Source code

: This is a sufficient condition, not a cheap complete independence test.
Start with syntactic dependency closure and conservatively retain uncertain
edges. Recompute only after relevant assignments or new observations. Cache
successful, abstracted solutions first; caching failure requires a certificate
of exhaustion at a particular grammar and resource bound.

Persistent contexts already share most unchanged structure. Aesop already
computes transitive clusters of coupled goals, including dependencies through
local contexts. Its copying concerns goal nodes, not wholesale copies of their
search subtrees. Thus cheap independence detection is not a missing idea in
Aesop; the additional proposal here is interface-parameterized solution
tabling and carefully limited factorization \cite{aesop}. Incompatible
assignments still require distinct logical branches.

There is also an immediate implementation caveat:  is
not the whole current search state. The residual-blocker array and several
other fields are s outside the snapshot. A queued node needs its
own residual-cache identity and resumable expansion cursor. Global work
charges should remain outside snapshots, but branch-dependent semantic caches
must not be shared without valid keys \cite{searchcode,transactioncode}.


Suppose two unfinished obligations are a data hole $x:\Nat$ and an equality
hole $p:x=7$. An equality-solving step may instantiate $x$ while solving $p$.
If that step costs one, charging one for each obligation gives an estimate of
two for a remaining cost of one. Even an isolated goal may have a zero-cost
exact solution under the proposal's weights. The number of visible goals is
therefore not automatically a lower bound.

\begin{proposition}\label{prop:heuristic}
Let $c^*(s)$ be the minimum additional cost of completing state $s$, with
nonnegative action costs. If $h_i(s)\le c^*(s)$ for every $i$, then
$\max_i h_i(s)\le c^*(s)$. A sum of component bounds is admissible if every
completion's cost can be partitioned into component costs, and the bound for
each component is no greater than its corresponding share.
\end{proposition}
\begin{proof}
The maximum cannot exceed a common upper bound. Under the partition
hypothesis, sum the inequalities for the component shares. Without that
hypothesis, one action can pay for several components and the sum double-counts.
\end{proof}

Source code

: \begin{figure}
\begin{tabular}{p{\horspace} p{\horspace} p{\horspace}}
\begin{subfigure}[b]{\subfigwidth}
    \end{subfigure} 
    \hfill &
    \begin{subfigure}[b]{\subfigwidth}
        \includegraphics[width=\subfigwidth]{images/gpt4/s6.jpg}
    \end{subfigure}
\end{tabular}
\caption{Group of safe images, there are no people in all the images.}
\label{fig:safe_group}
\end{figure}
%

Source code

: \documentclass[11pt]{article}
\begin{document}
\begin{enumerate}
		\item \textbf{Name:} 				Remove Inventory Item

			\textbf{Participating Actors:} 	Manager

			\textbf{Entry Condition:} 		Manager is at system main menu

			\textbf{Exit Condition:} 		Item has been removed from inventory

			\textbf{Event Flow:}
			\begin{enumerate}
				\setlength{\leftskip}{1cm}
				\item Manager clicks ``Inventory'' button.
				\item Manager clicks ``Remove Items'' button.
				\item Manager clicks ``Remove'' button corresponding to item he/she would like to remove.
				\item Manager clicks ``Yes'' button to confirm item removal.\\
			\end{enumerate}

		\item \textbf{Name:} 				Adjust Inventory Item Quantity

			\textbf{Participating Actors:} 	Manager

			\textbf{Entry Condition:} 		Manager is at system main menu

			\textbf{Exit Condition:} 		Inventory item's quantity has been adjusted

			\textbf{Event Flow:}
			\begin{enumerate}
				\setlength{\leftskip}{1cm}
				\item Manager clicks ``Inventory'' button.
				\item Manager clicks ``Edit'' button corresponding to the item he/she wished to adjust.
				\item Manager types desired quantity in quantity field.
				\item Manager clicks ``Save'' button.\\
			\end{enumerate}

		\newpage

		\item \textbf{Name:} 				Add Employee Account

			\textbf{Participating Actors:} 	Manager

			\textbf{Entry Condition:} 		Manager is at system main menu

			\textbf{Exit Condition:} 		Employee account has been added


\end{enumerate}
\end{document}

******************************

▶ What this task involves
After locating the line holding "successful, abstracted solutions" above, output exactly that line and every line after it through the line holding "charges should remain". Include nothing else.

▶ Exercise response
successful, abstracted solutions first; caching failure requires a certificate
of exhaustion at a particular grammar and resource bound.

Persistent contexts already share most unchanged structure. Aesop already
computes transitive clusters of coupled goals, including dependencies through
local contexts. Its copying concerns goal nodes, not wholesale copies of their
search subtrees. Thus cheap independence detection is not a missing idea in
Aesop; the additional proposal here is interface-parameterized solution
tabling and carefully limited factorization \cite{aesop}. Incompatible
assignments still require distinct logical branches.

There is also an immediate implementation caveat:  is
not the whole current search state. The residual-blocker array and several
other fields are s outside the snapshot. A queued node needs its
own residual-cache identity and resumable expansion cursor. Global work
charges should remain outside snapshots, but branch-dependent semantic caches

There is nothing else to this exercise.